中国の食は薬食同源に始まる
(新宿医院院長 新居 裕久) 
日本経済新聞 2005.6.18朝刊 『医食同源』より
 中国の食文化は、薬食同源思想に基づいて築き上げられているようだ。それは歴史が物語っている。

 紀元前2780年ごろ、新石器時代に神農という伝説上の人物がいた。当時人々は飢えをみたすために、各種の物を食したが、病気になったり死亡したりする人が多かった。そこで神農はこれを見て、みずから実験台になり、一日70回も毒にあたりながら、これは食物これは薬物と区別し民に教えた。

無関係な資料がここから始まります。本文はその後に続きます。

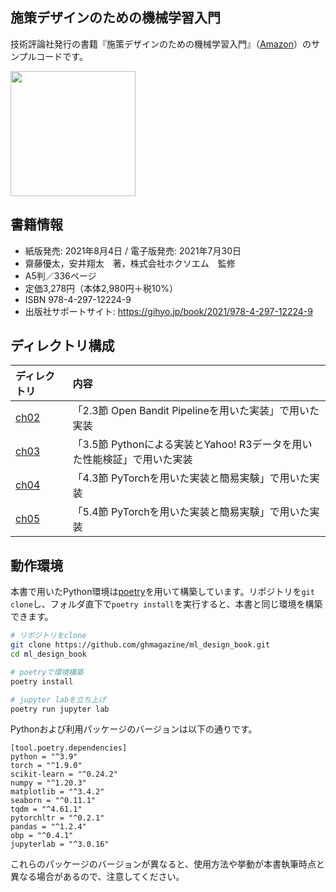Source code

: ## 施策デザインのための機械学習入門

技術評論社発行の書籍『施策デザインのための機械学習入門』（[Amazon](https://www.amazon.co.jp/dp/4297122243/)）のサンプルコードです。

<img src="http://image.gihyo.co.jp/assets/images/cover/2021/9784297122249.jpg" width="200">

## 書籍情報

- 紙版発売: 2021年8月4日 / 電子版発売: 2021年7月30日
- 齋藤優太，安井翔太　著，株式会社ホクソエム　監修
- A5判／336ページ
- 定価3,278円（本体2,980円＋税10%）
- ISBN 978-4-297-12224-9
- 出版社サポートサイト: https://gihyo.jp/book/2021/978-4-297-12224-9

## ディレクトリ構成

|ディレクトリ| 内容 |
|:----|:-------|
| [ch02](ch02/) |「2.3節 Open Bandit Pipelineを用いた実装」で用いた実装 |
| [ch03](ch03/) |「3.5節 Pythonによる実装とYahoo! R3データを用いた性能検証」で用いた実装 |
| [ch04](ch04/) |「4.3節 PyTorchを用いた実装と簡易実験」で用いた実装 |
| [ch05](ch05/) |「5.4節 PyTorchを用いた実装と簡易実験」で用いた実装 |


## 動作環境
本書で用いたPython環境は[poetry](https://python-poetry.org/docs/)を用いて構築しています。リポジトリを`git clone`し、フォルダ直下で`poetry install`を実行すると、本書と同じ環境を構築できます。

```bash
# リポジトリをclone
git clone https://github.com/ghmagazine/ml_design_book.git
cd ml_design_book

# poetryで環境構築
poetry install

# jupyter labを立ち上げ
poetry run jupyter lab
```

Pythonおよび利用パッケージのバージョンは以下の通りです。

```
[tool.poetry.dependencies]
python = "^3.9"
torch = "^1.9.0"
scikit-learn = "^0.24.2"
numpy = "^1.20.3"
matplotlib = "^3.4.2"
seaborn = "^0.11.1"
tqdm = "^4.61.1"
pytorchltr = "^0.2.1"
pandas = "^1.2.4"
obp = "^0.4.1"
jupyterlab = "^3.0.16"
```

これらのパッケージのバージョンが異なると、使用方法や挙動が本書執筆時点と異なる場合があるので、注意してください。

 紀元前1700年ごろ、段(いん)の時代に湯王の宰相を務めた伊尹は料理法に造詣が深く、神農の薬学知識に基づいて、湯液(スープ)を作って病を治した。

 同200年ごろ、西周時代に食医と呼ばれる医師と栄養士を兼ねた職ができ、国王の身体状況に応じて健康維持のための食物を配合し美味な食事を作り提供した。2千年くらい前の後漢時代に著された中国最古の薬物書『神農本草経』には365種の薬物や食物が挙げられている。それぞれに、寒熱の性質(気)。酸、苦、甘、辛、鹹(塩からい=かん)の五味、効能が記され、これらを念頭に薬物や食物をバランスよく組み合わせる必要性が書かれている。

 その後もこの種の薬物書や医学書が沢山著され現代に至っている。大変有名なのは、明の時代1578年に李時珍が著した『本草綱目』で、これには1892種の植物、動物、鉱物の気味、効能が述べられている。

 中国人の多くが日常の食事で病気を予防し治療しようという考え方を持っているのはこの特異な食文化からきているのだろう。